Despite my unwavering loyalty to Gmail, however, curiosity got the best of me. The new mail system is available to test until its release on the 14th, so I decided to check it out. Screenshots after the jump.

Exhibit A, a refresher: recall the days of IMAP.


It is an artifact of more primitive times, somewhat charming in its simplicity. A classic that functioned sufficiently when used for what it was -- a basic, bare-bones interface for sending and receiving email -- at least when it functioned at all.

The first thing you may notice when you go to log on to webmailtestdrive.princeton.edu is that this beloved staple of telecommunication at Princeton is still available, should you ever fall victim to nostalgia. Oh, sweet relief.
The next thing that stands out is that you can choose between two mysterious interfaces. There's "Simple (All Browsers)", and "Advanced (IE Preferred)". Curioser and curioser.

Finally, hidden under more options, there's also the option to choose your language. There's a nice assortment: no Chinese, but it includes plenty of other languages with difficult characters such as Arabic, Japanese, and Thai. The French looked okay when I tried it, but I'll leave the other languages to people who actually understand them.

Being a devout fan of Firefox, I naturally tried the Simple interface first. And it is just that: simple. It's cleanly designed, with a mild color scheme and a pretty sleek layout. The buttons in the corner are a nice touch, though the giant @ logo is a bit too much.

(In this screenshot and the next, the sender names were edited out for great justice. But have no fear, both interfaces do indeed display the sender name for each email. Note shameless GXC plug.)

It seems a little confused about Today (the GXC email was sent last night, for instance), but I didn't think that was such a big deal.

Satisfied that OIT had done a pretty terrific job, I took a deep breath, crossed my fingers, and grudgingly booted up Internet Explorer.

It crashed, of course, so I opened it up in an IE tab on Firefox. It wasn't really worth the effort.

First of all, the start page gives a list of your most recent email mesages. You press the triangle to expand the message, except all you get is an ellipsis. (I assume that this is something that they're working on.) When you click on the actual message itself, it opens in a new window, which is totally bogus. Luckily, there's an actual inbox that's actually normal, but it's nowhere near as pretty as the Simple version, which as we all know is an important criterion for email interfaces.

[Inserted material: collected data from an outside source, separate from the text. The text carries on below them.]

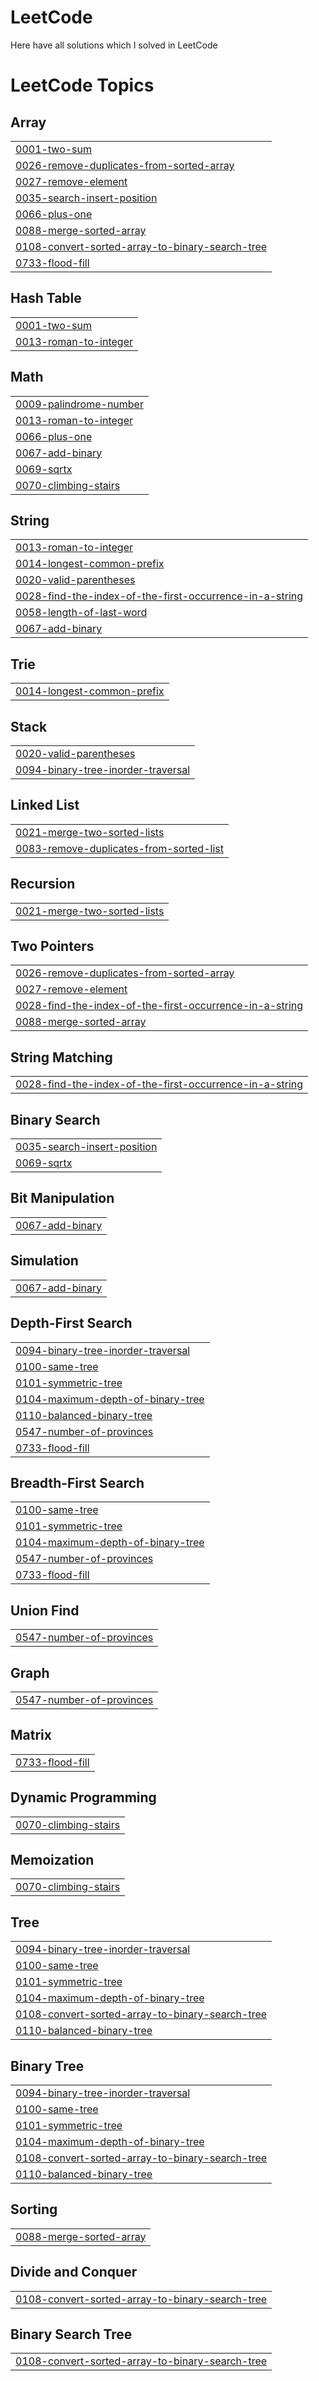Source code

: # LeetCode
Here have all solutions which I solved in LeetCode

<!---LeetCode Topics Start-->
# LeetCode Topics
## Array
|  |
| ------- |
| [0001-two-sum](https://github.com/lohar-animesh-27112001/LeetCode/tree/master/0001-two-sum) |
| [0026-remove-duplicates-from-sorted-array](https://github.com/lohar-animesh-27112001/LeetCode/tree/master/0026-remove-duplicates-from-sorted-array) |
| [0027-remove-element](https://github.com/lohar-animesh-27112001/LeetCode/tree/master/0027-remove-element) |
| [0035-search-insert-position](https://github.com/lohar-animesh-27112001/LeetCode/tree/master/0035-search-insert-position) |
| [0066-plus-one](https://github.com/lohar-animesh-27112001/LeetCode/tree/master/0066-plus-one) |
| [0088-merge-sorted-array](https://github.com/lohar-animesh-27112001/LeetCode/tree/master/0088-merge-sorted-array) |
| [0108-convert-sorted-array-to-binary-search-tree](https://github.com/lohar-animesh-27112001/LeetCode/tree/master/0108-convert-sorted-array-to-binary-search-tree) |
| [0733-flood-fill](https://github.com/lohar-animesh-27112001/LeetCode/tree/master/0733-flood-fill) |
## Hash Table
|  |
| ------- |
| [0001-two-sum](https://github.com/lohar-animesh-27112001/LeetCode/tree/master/0001-two-sum) |
| [0013-roman-to-integer](https://github.com/lohar-animesh-27112001/LeetCode/tree/master/0013-roman-to-integer) |
## Math
|  |
| ------- |
| [0009-palindrome-number](https://github.com/lohar-animesh-27112001/LeetCode/tree/master/0009-palindrome-number) |
| [0013-roman-to-integer](https://github.com/lohar-animesh-27112001/LeetCode/tree/master/0013-roman-to-integer) |
| [0066-plus-one](https://github.com/lohar-animesh-27112001/LeetCode/tree/master/0066-plus-one) |
| [0067-add-binary](https://github.com/lohar-animesh-27112001/LeetCode/tree/master/0067-add-binary) |
| [0069-sqrtx](https://github.com/lohar-animesh-27112001/LeetCode/tree/master/0069-sqrtx) |
| [0070-climbing-stairs](https://github.com/lohar-animesh-27112001/LeetCode/tree/master/0070-climbing-stairs) |
## String
|  |
| ------- |
| [0013-roman-to-integer](https://github.com/lohar-animesh-27112001/LeetCode/tree/master/0013-roman-to-integer) |
| [0014-longest-common-prefix](https://github.com/lohar-animesh-27112001/LeetCode/tree/master/0014-longest-common-prefix) |
| [0020-valid-parentheses](https://github.com/lohar-animesh-27112001/LeetCode/tree/master/0020-valid-parentheses) |
| [0028-find-the-index-of-the-first-occurrence-in-a-string](https://github.com/lohar-animesh-27112001/LeetCode/tree/master/0028-find-the-index-of-the-first-occurrence-in-a-string) |
| [0058-length-of-last-word](https://github.com/lohar-animesh-27112001/LeetCode/tree/master/0058-length-of-last-word) |
| [0067-add-binary](https://github.com/lohar-animesh-27112001/LeetCode/tree/master/0067-add-binary) |
## Trie
|  |
| ------- |
| [0014-longest-common-prefix](https://github.com/lohar-animesh-27112001/LeetCode/tree/master/0014-longest-common-prefix) |
## Stack
|  |
| ------- |
| [0020-valid-parentheses](https://github.com/lohar-animesh-27112001/LeetCode/tree/master/0020-valid-parentheses) |
| [0094-binary-tree-inorder-traversal](https://github.com/lohar-animesh-27112001/LeetCode/tree/master/0094-binary-tree-inorder-traversal) |
## Linked List
|  |
| ------- |
| [0021-merge-two-sorted-lists](https://github.com/lohar-animesh-27112001/LeetCode/tree/master/0021-merge-two-sorted-lists) |
| [0083-remove-duplicates-from-sorted-list](https://github.com/lohar-animesh-27112001/LeetCode/tree/master/0083-remove-duplicates-from-sorted-list) |
## Recursion
|  |
| ------- |
| [0021-merge-two-sorted-lists](https://github.com/lohar-animesh-27112001/LeetCode/tree/master/0021-merge-two-sorted-lists) |
## Two Pointers
|  |
| ------- |
| [0026-remove-duplicates-from-sorted-array](https://github.com/lohar-animesh-27112001/LeetCode/tree/master/0026-remove-duplicates-from-sorted-array) |
| [0027-remove-element](https://github.com/lohar-animesh-27112001/LeetCode/tree/master/0027-remove-element) |
| [0028-find-the-index-of-the-first-occurrence-in-a-string](https://github.com/lohar-animesh-27112001/LeetCode/tree/master/0028-find-the-index-of-the-first-occurrence-in-a-string) |
| [0088-merge-sorted-array](https://github.com/lohar-animesh-27112001/LeetCode/tree/master/0088-merge-sorted-array) |
## String Matching
|  |
| ------- |
| [0028-find-the-index-of-the-first-occurrence-in-a-string](https://github.com/lohar-animesh-27112001/LeetCode/tree/master/0028-find-the-index-of-the-first-occurrence-in-a-string) |
## Binary Search
|  |
| ------- |
| [0035-search-insert-position](https://github.com/lohar-animesh-27112001/LeetCode/tree/master/0035-search-insert-position) |
| [0069-sqrtx](https://github.com/lohar-animesh-27112001/LeetCode/tree/master/0069-sqrtx) |
## Bit Manipulation
|  |
| ------- |
| [0067-add-binary](https://github.com/lohar-animesh-27112001/LeetCode/tree/master/0067-add-binary) |
## Simulation
|  |
| ------- |
| [0067-add-binary](https://github.com/lohar-animesh-27112001/LeetCode/tree/master/0067-add-binary) |
## Depth-First Search
|  |
| ------- |
| [0094-binary-tree-inorder-traversal](https://github.com/lohar-animesh-27112001/LeetCode/tree/master/0094-binary-tree-inorder-traversal) |
| [0100-same-tree](https://github.com/lohar-animesh-27112001/LeetCode/tree/master/0100-same-tree) |
| [0101-symmetric-tree](https://github.com/lohar-animesh-27112001/LeetCode/tree/master/0101-symmetric-tree) |
| [0104-maximum-depth-of-binary-tree](https://github.com/lohar-animesh-27112001/LeetCode/tree/master/0104-maximum-depth-of-binary-tree) |
| [0110-balanced-binary-tree](https://github.com/lohar-animesh-27112001/LeetCode/tree/master/0110-balanced-binary-tree) |
| [0547-number-of-provinces](https://github.com/lohar-animesh-27112001/LeetCode/tree/master/0547-number-of-provinces) |
| [0733-flood-fill](https://github.com/lohar-animesh-27112001/LeetCode/tree/master/0733-flood-fill) |
## Breadth-First Search
|  |
| ------- |
| [0100-same-tree](https://github.com/lohar-animesh-27112001/LeetCode/tree/master/0100-same-tree) |
| [0101-symmetric-tree](https://github.com/lohar-animesh-27112001/LeetCode/tree/master/0101-symmetric-tree) |
| [0104-maximum-depth-of-binary-tree](https://github.com/lohar-animesh-27112001/LeetCode/tree/master/0104-maximum-depth-of-binary-tree) |
| [0547-number-of-provinces](https://github.com/lohar-animesh-27112001/LeetCode/tree/master/0547-number-of-provinces) |
| [0733-flood-fill](https://github.com/lohar-animesh-27112001/LeetCode/tree/master/0733-flood-fill) |
## Union Find
|  |
| ------- |
| [0547-number-of-provinces](https://github.com/lohar-animesh-27112001/LeetCode/tree/master/0547-number-of-provinces) |
## Graph
|  |
| ------- |
| [0547-number-of-provinces](https://github.com/lohar-animesh-27112001/LeetCode/tree/master/0547-number-of-provinces) |
## Matrix
|  |
| ------- |
| [0733-flood-fill](https://github.com/lohar-animesh-27112001/LeetCode/tree/master/0733-flood-fill) |
## Dynamic Programming
|  |
| ------- |
| [0070-climbing-stairs](https://github.com/lohar-animesh-27112001/LeetCode/tree/master/0070-climbing-stairs) |
## Memoization
|  |
| ------- |
| [0070-climbing-stairs](https://github.com/lohar-animesh-27112001/LeetCode/tree/master/0070-climbing-stairs) |
## Tree
|  |
| ------- |
| [0094-binary-tree-inorder-traversal](https://github.com/lohar-animesh-27112001/LeetCode/tree/master/0094-binary-tree-inorder-traversal) |
| [0100-same-tree](https://github.com/lohar-animesh-27112001/LeetCode/tree/master/0100-same-tree) |
| [0101-symmetric-tree](https://github.com/lohar-animesh-27112001/LeetCode/tree/master/0101-symmetric-tree) |
| [0104-maximum-depth-of-binary-tree](https://github.com/lohar-animesh-27112001/LeetCode/tree/master/0104-maximum-depth-of-binary-tree) |
| [0108-convert-sorted-array-to-binary-search-tree](https://github.com/lohar-animesh-27112001/LeetCode/tree/master/0108-convert-sorted-array-to-binary-search-tree) |
| [0110-balanced-binary-tree](https://github.com/lohar-animesh-27112001/LeetCode/tree/master/0110-balanced-binary-tree) |
## Binary Tree
|  |
| ------- |
| [0094-binary-tree-inorder-traversal](https://github.com/lohar-animesh-27112001/LeetCode/tree/master/0094-binary-tree-inorder-traversal) |
| [0100-same-tree](https://github.com/lohar-animesh-27112001/LeetCode/tree/master/0100-same-tree) |
| [0101-symmetric-tree](https://github.com/lohar-animesh-27112001/LeetCode/tree/master/0101-symmetric-tree) |
| [0104-maximum-depth-of-binary-tree](https://github.com/lohar-animesh-27112001/LeetCode/tree/master/0104-maximum-depth-of-binary-tree) |
| [0108-convert-sorted-array-to-binary-search-tree](https://github.com/lohar-animesh-27112001/LeetCode/tree/master/0108-convert-sorted-array-to-binary-search-tree) |
| [0110-balanced-binary-tree](https://github.com/lohar-animesh-27112001/LeetCode/tree/master/0110-balanced-binary-tree) |
## Sorting
|  |
| ------- |
| [0088-merge-sorted-array](https://github.com/lohar-animesh-27112001/LeetCode/tree/master/0088-merge-sorted-array) |
## Divide and Conquer
|  |
| ------- |
| [0108-convert-sorted-array-to-binary-search-tree](https://github.com/lohar-animesh-27112001/LeetCode/tree/master/0108-convert-sorted-array-to-binary-search-tree) |
## Binary Search Tree
|  |
| ------- |
| [0108-convert-sorted-array-to-binary-search-tree](https://github.com/lohar-animesh-27112001/LeetCode/tree/master/0108-convert-sorted-array-to-binary-search-tree) |
<!---LeetCode Topics End-->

The folders menu on the left is great, but unncessary, especially considering you have another one on your right. I guess the login history is useful for making sure no one else is breaking into your account. Also, I was astonished to find that we actually have 1GB of storage! But that's not relevant.

They try very hard to make it look like a Windows Explorer window, but I don't really need the time and date on the bottom right, especially since Windows computers display the time and date on the bottom right of the screen. The toolbars look like they'd be adjustable (since they look the same as unlocked toolbars in windows), but they're not. I'm glad, because it already takes way too long to load (though maybe that's just IE being slow).

Finally, I am extremely amused by the Send/Receive button. Yes, it's one button. What does it do? It takes you to your inbox. That's great.

3 comments:

Martha Vega said...

Nice post Lil. I just wanted to point out that there's actually a fairly good reason why the University hasn't just switched to Gmail, mostly that we own our own servers and wouldn't if we outsourced our email. This might or might not be relevant for the general University population at large, especially since most of us probably have multiple email accounts, but personally it's the main reason I don't just forward all of my mail to Gmail.

As to the interface of the new webmail client... I guess it's ok. Kind of gives me a panic attack to look at either one, not that there's any logical reason why they should, so I can't really blame OIT for that. My only real complaint is that as far as I could figure you can't customize the color scheme.

I think the main improvement however will just be the improvement in space.

Anonymous said...

"Exhibit A, a refresher: recall the days of IMAP."

IMAP is a protocol used for email retrieval. The old webmail used it, the new webmail uses it, even your preferred GMail can be enabled to use it.

Not that big a deal, but just thought I would point out that there is a difference between a user interface design and a protocol.

Lillian Zhou '11 said...

Oh. Thanks for letting me know. :) I should probably wikipedia these things before posting about them.